**Work to be completed**
For every line in the material, print that line exactly.

⁂

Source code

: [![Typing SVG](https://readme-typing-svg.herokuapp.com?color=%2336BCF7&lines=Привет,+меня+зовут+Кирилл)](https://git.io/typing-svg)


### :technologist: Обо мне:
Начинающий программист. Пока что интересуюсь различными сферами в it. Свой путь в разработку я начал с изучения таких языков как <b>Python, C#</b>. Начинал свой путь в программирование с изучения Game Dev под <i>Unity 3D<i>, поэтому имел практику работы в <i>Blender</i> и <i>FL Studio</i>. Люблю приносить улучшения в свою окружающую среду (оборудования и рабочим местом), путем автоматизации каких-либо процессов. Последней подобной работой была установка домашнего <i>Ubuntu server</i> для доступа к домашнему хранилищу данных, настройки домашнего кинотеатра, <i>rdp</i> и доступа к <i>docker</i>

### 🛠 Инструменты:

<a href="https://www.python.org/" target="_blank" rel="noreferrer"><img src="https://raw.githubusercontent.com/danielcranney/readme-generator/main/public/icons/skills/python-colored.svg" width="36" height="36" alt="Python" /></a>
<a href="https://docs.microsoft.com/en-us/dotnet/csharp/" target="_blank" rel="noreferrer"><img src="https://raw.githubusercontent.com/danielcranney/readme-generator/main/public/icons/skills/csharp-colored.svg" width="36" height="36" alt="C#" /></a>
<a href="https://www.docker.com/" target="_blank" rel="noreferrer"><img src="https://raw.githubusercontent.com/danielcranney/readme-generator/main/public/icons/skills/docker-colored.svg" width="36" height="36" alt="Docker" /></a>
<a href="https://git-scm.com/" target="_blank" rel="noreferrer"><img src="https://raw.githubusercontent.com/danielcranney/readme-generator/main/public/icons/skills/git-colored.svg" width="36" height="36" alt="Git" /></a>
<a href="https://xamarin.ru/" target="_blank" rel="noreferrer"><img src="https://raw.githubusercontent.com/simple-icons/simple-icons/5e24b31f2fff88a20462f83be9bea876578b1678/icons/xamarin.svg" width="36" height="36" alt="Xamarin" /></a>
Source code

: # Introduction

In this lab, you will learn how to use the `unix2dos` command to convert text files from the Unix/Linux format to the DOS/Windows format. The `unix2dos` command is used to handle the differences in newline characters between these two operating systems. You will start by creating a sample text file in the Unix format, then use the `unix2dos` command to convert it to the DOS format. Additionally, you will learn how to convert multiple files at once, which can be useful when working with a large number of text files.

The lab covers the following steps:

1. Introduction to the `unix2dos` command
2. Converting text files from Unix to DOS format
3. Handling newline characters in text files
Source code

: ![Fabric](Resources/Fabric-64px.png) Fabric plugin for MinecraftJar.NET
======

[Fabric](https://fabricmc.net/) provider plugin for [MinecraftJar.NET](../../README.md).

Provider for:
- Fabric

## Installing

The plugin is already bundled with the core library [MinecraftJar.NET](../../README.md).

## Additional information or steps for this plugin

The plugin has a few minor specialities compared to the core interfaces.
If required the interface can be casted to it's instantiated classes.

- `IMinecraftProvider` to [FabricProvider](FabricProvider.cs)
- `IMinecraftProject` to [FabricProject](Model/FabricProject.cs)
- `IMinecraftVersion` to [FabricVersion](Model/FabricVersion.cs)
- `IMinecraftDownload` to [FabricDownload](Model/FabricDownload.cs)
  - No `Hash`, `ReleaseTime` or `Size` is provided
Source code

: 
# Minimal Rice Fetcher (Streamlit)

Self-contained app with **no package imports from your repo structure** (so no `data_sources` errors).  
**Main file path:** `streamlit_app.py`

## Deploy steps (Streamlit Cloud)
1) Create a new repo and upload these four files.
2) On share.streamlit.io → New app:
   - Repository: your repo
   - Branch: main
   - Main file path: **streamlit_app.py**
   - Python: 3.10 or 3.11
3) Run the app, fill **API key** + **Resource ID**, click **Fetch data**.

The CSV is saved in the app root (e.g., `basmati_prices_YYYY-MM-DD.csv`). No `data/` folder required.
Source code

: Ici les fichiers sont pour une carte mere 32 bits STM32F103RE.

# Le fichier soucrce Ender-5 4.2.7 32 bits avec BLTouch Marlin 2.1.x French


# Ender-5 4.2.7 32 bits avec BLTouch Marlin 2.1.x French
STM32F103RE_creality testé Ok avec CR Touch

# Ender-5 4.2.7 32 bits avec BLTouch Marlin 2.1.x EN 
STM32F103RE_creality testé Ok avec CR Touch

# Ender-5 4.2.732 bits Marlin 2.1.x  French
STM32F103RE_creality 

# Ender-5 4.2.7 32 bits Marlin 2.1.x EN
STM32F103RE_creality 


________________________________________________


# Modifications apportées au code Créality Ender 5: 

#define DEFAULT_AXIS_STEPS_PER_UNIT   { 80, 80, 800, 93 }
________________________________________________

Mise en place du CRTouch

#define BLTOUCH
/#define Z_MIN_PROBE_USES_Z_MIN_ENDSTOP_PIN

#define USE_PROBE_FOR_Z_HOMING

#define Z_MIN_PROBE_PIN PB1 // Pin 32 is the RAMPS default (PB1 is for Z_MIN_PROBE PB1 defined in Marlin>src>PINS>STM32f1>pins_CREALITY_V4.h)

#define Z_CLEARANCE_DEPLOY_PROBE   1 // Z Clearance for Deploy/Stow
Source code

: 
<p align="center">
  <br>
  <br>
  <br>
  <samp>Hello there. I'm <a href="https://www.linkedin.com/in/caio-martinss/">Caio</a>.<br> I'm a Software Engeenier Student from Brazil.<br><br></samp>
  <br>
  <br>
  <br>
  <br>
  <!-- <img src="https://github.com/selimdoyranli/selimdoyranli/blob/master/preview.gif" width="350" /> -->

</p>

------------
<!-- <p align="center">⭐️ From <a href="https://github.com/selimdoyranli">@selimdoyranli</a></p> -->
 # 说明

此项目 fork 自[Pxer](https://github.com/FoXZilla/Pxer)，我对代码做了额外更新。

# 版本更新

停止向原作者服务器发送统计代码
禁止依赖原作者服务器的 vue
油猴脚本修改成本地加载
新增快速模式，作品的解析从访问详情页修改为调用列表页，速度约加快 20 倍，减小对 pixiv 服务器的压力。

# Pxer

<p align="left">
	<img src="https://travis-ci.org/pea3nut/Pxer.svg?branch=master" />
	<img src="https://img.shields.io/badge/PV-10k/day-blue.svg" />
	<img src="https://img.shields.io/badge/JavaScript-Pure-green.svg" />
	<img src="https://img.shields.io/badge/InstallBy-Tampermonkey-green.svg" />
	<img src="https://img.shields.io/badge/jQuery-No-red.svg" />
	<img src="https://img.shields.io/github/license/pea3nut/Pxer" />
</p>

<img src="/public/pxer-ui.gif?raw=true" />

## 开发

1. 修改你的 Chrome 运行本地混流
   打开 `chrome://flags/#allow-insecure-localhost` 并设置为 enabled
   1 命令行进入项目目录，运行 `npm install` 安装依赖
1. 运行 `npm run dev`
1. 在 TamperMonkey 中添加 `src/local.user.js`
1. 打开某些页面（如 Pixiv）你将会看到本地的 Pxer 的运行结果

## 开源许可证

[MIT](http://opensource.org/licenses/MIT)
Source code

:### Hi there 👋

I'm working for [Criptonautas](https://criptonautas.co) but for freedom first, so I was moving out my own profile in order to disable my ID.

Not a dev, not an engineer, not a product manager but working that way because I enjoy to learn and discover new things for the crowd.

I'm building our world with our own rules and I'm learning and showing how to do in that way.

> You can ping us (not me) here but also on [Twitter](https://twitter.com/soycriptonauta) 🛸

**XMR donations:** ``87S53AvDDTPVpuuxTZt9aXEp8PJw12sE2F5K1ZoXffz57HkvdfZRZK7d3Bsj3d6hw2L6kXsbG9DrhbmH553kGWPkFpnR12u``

⁂

**Solution to the problem**
Source code

: [![Typing SVG](https://readme-typing-svg.herokuapp.com?color=%2336BCF7&lines=Привет,+меня+зовут+Кирилл)](https://git.io/typing-svg)


### :technologist: Обо мне:
Начинающий программист. Пока что интересуюсь различными сферами в it. Свой путь в разработку я начал с изучения таких языков как <b>Python, C#</b>. Начинал свой путь в программирование с изучения Game Dev под <i>Unity 3D<i>, поэтому имел практику работы в <i>Blender</i> и <i>FL Studio</i>. Люблю приносить улучшения в свою окружающую среду (оборудования и рабочим местом), путем автоматизации каких-либо процессов. Последней подобной работой была установка домашнего <i>Ubuntu server</i> для доступа к домашнему хранилищу данных, настройки домашнего кинотеатра, <i>rdp</i> и доступа к <i>docker</i>

### 🛠 Инструменты:

<a href="https://www.python.org/" target="_blank" rel="noreferrer"><img src="https://raw.githubusercontent.com/danielcranney/readme-generator/main/public/icons/skills/python-colored.svg" width="36" height="36" alt="Python" /></a>
<a href="https://docs.microsoft.com/en-us/dotnet/csharp/" target="_blank" rel="noreferrer"><img src="https://raw.githubusercontent.com/danielcranney/readme-generator/main/public/icons/skills/csharp-colored.svg" width="36" height="36" alt="C#" /></a>
<a href="https://www.docker.com/" target="_blank" rel="noreferrer"><img src="https://raw.githubusercontent.com/danielcranney/readme-generator/main/public/icons/skills/docker-colored.svg" width="36" height="36" alt="Docker" /></a>
<a href="https://git-scm.com/" target="_blank" rel="noreferrer"><img src="https://raw.githubusercontent.com/danielcranney/readme-generator/main/public/icons/skills/git-colored.svg" width="36" height="36" alt="Git" /></a>
<a href="https://xamarin.ru/" target="_blank" rel="noreferrer"><img src="https://raw.githubusercontent.com/simple-icons/simple-icons/5e24b31f2fff88a20462f83be9bea876578b1678/icons/xamarin.svg" width="36" height="36" alt="Xamarin" /></a>
Source code

: # Introduction

In this lab, you will learn how to use the `unix2dos` command to convert text files from the Unix/Linux format to the DOS/Windows format. The `unix2dos` command is used to handle the differences in newline characters between these two operating systems. You will start by creating a sample text file in the Unix format, then use the `unix2dos` command to convert it to the DOS format. Additionally, you will learn how to convert multiple files at once, which can be useful when working with a large number of text files.

The lab covers the following steps:

1. Introduction to the `unix2dos` command
2. Converting text files from Unix to DOS format
3. Handling newline characters in text files
Source code

: ![Fabric](Resources/Fabric-64px.png) Fabric plugin for MinecraftJar.NET
======

[Fabric](https://fabricmc.net/) provider plugin for [MinecraftJar.NET](../../README.md).

Provider for:
- Fabric

## Installing

The plugin is already bundled with the core library [MinecraftJar.NET](../../README.md).

## Additional information or steps for this plugin

The plugin has a few minor specialities compared to the core interfaces.
If required the interface can be casted to it's instantiated classes.

- `IMinecraftProvider` to [FabricProvider](FabricProvider.cs)
- `IMinecraftProject` to [FabricProject](Model/FabricProject.cs)
- `IMinecraftVersion` to [FabricVersion](Model/FabricVersion.cs)
- `IMinecraftDownload` to [FabricDownload](Model/FabricDownload.cs)
  - No `Hash`, `ReleaseTime` or `Size` is provided
Source code

: 
# Minimal Rice Fetcher (Streamlit)

Self-contained app with **no package imports from your repo structure** (so no `data_sources` errors).  
**Main file path:** `streamlit_app.py`

## Deploy steps (Streamlit Cloud)
1) Create a new repo and upload these four files.
2) On share.streamlit.io → New app:
   - Repository: your repo
   - Branch: main
   - Main file path: **streamlit_app.py**
   - Python: 3.10 or 3.11
3) Run the app, fill **API key** + **Resource ID**, click **Fetch data**.

The CSV is saved in the app root (e.g., `basmati_prices_YYYY-MM-DD.csv`). No `data/` folder required.
Source code

: Ici les fichiers sont pour une carte mere 32 bits STM32F103RE.

# Le fichier soucrce Ender-5 4.2.7 32 bits avec BLTouch Marlin 2.1.x French


# Ender-5 4.2.7 32 bits avec BLTouch Marlin 2.1.x French
STM32F103RE_creality testé Ok avec CR Touch

# Ender-5 4.2.7 32 bits avec BLTouch Marlin 2.1.x EN 
STM32F103RE_creality testé Ok avec CR Touch

# Ender-5 4.2.732 bits Marlin 2.1.x  French
STM32F103RE_creality 

# Ender-5 4.2.7 32 bits Marlin 2.1.x EN
STM32F103RE_creality 


________________________________________________


# Modifications apportées au code Créality Ender 5: 

#define DEFAULT_AXIS_STEPS_PER_UNIT   { 80, 80, 800, 93 }
________________________________________________

Mise en place du CRTouch

#define BLTOUCH
/#define Z_MIN_PROBE_USES_Z_MIN_ENDSTOP_PIN

#define USE_PROBE_FOR_Z_HOMING

#define Z_MIN_PROBE_PIN PB1 // Pin 32 is the RAMPS default (PB1 is for Z_MIN_PROBE PB1 defined in Marlin>src>PINS>STM32f1>pins_CREALITY_V4.h)

#define Z_CLEARANCE_DEPLOY_PROBE   1 // Z Clearance for Deploy/Stow
Source code

: 
<p align="center">
  <br>
  <br>
  <br>
  <samp>Hello there. I'm <a href="https://www.linkedin.com/in/caio-martinss/">Caio</a>.<br> I'm a Software Engeenier Student from Brazil.<br><br></samp>
  <br>
  <br>
  <br>
  <br>
  <!-- <img src="https://github.com/selimdoyranli/selimdoyranli/blob/master/preview.gif" width="350" /> -->

</p>

------------
<!-- <p align="center">⭐️ From <a href="https://github.com/selimdoyranli">@selimdoyranli</a></p> -->
 # 说明

此项目 fork 自[Pxer](https://github.com/FoXZilla/Pxer)，我对代码做了额外更新。

# 版本更新

停止向原作者服务器发送统计代码
禁止依赖原作者服务器的 vue
油猴脚本修改成本地加载
新增快速模式，作品的解析从访问详情页修改为调用列表页，速度约加快 20 倍，减小对 pixiv 服务器的压力。

# Pxer

<p align="left">
	<img src="https://travis-ci.org/pea3nut/Pxer.svg?branch=master" />
	<img src="https://img.shields.io/badge/PV-10k/day-blue.svg" />
	<img src="https://img.shields.io/badge/JavaScript-Pure-green.svg" />
	<img src="https://img.shields.io/badge/InstallBy-Tampermonkey-green.svg" />
	<img src="https://img.shields.io/badge/jQuery-No-red.svg" />
	<img src="https://img.shields.io/github/license/pea3nut/Pxer" />
</p>

<img src="/public/pxer-ui.gif?raw=true" />

## 开发

1. 修改你的 Chrome 运行本地混流
   打开 `chrome://flags/#allow-insecure-localhost` 并设置为 enabled
   1 命令行进入项目目录，运行 `npm install` 安装依赖
1. 运行 `npm run dev`
1. 在 TamperMonkey 中添加 `src/local.user.js`
1. 打开某些页面（如 Pixiv）你将会看到本地的 Pxer 的运行结果

## 开源许可证

[MIT](http://opensource.org/licenses/MIT)
Source code

:### Hi there 👋

I'm working for [Criptonautas](https://criptonautas.co) but for freedom first, so I was moving out my own profile in order to disable my ID.

Not a dev, not an engineer, not a product manager but working that way because I enjoy to learn and discover new things for the crowd.

I'm building our world with our own rules and I'm learning and showing how to do in that way.

> You can ping us (not me) here but also on [Twitter](https://twitter.com/soycriptonauta) 🛸

**XMR donations:** ``87S53AvDDTPVpuuxTZt9aXEp8PJw12sE2F5K1ZoXffz57HkvdfZRZK7d3Bsj3d6hw2L6kXsbG9DrhbmH553kGWPkFpnR12u``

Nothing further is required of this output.